| From: | Alena Rybakina <lena(dot)ribackina(at)yandex(dot)ru> |
|---|---|
| To: | Alexander Korotkov <aekorotkov(at)gmail(dot)com> |
| Cc: | pgsql-hackers <pgsql-hackers(at)postgresql(dot)org>, Masahiko Sawada <sawada(dot)mshk(at)gmail(dot)com>, Amit Kapila <amit(dot)kapila16(at)gmail(dot)com>, Jim Nasby <jnasby(at)upgrade(dot)com>, Bertrand Drouvot <bertranddrouvot(dot)pg(at)gmail(dot)com>, Kirill Reshke <reshkekirill(at)gmail(dot)com>, Melanie Plageman <melanieplageman(at)gmail(dot)com>, jian he <jian(dot)universality(at)gmail(dot)com>, Sami Imseih <samimseih(at)gmail(dot)com>, vignesh C <vignesh21(at)gmail(dot)com>, Ilia Evdokimov <ilya(dot)evdokimov(at)tantorlabs(dot)com>, Andrey Borodin <x4mmm(at)yandex-team(dot)ru>, Andrei Zubkov <zubkov(at)moonset(dot)ru>, Andrei Lepikhov <lepihov(at)gmail(dot)com> |
| Subject: | Re: Vacuum statistics |
| Date: | 2026-06-18 03:32:27 |
| Message-ID: | a9f3cf56-b44b-4e98-aa6d-26fd431a772d@yandex.ru |
| Views: | Whole Thread | Raw Message | Download mbox | Resend email |
| Thread: | |
| Lists: | pgsql-hackers |
Hi, Alexander!
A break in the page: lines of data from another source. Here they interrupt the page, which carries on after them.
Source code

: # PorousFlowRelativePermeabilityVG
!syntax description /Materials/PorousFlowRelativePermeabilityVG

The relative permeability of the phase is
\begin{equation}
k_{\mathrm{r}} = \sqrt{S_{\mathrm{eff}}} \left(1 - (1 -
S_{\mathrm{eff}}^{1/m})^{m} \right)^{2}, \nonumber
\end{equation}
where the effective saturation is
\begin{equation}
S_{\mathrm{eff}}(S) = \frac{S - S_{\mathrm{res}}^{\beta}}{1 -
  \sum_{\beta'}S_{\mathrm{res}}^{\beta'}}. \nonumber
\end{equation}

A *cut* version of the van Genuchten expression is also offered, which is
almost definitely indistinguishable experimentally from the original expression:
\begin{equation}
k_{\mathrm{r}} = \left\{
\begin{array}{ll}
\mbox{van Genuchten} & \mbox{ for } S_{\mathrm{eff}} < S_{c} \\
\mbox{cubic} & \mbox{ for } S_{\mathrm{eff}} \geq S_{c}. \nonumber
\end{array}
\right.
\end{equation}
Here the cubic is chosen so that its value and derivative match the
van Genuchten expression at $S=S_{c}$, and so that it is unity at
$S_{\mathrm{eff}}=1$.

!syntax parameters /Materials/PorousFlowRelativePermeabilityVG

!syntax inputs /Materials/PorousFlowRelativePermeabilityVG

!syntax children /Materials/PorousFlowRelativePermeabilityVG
Thank you for the careful review. All five points are
addressed in the attached,
reworked patch set (now split into 8 per-category patches).
On 16.06.2026 20:30, Alexander Korotkov wrote:
> Some notes about it.
> 1) PgStat_CommonCounts.interrupts_count is never incremented.
Fixed. It's now incremented from vacuum_error_callback() (when
geterrlevel() == ERROR and a relation is set) via the new
pgstat_report_vacuum_error(), which bumps interrupts_count in the
PGSTAT_KIND_VACUUM_DB shmem entry. It writes
directly to shared memory because the vacuum's transaction is aborting,
and is reported at the database level
(pg_stat_vacuum_database). New TAP test 015_vacuum_stats_interrupts.pl
cancels a running VACUUM and checks
the counter advances.
(patch 0004)
> 2) LVRelState.wraparound_failsafe_count can only be incremented once
> in lazy_check_wraparound_failsafe(). Should we replace it with a
> bool?
Done. LVRelState.wraparound_failsafe is now a bool, set to true in
lazy_check_wraparound_failsafe(). The per-relation view reports it as a
0/1 flag reflecting
the latest vacuum, and the per-database aggregate sums those flags into
a count. This metric
is covered by 005_vacuum_stats_failsafe.pl (xid_wraparound module),
which burns enough
XIDs to engage the failsafe and asserts the counters advance.
(patch 0004)
> 3) Vacuum statistics isn't counted correctly for parallel index
> vacuum. parallel_vacuum_process_one_index() doesn't call neither
> extvac_stats_start_idx(), extvac_stats_end_idx(), or
> extvac_accumulate_idx_repor(). This leads all index vacuum stats to
> go the heap stats. I also think you need a reliable test cases to
> cover issues like this.
Fixed. parallel_vacuum_process_one_index() now samples each index pass with
extvac_stats_start_idx() / extvac_stats_end_idx() and accumulates it via
extvac_accumulate_idx_report() into the index's DSM-resident totals. The
leader reports those
totals once per index in parallel_vacuum_end() and feeds them back
through idx_heap_total, so
the per-index buffer/WAL/timing usage is subtracted from the parent heap
instead of being charged to it.
For the reliable test, I added a TAP test
(src/test/modules/test_misc/t/016_vacuum_stats_parallel.pl).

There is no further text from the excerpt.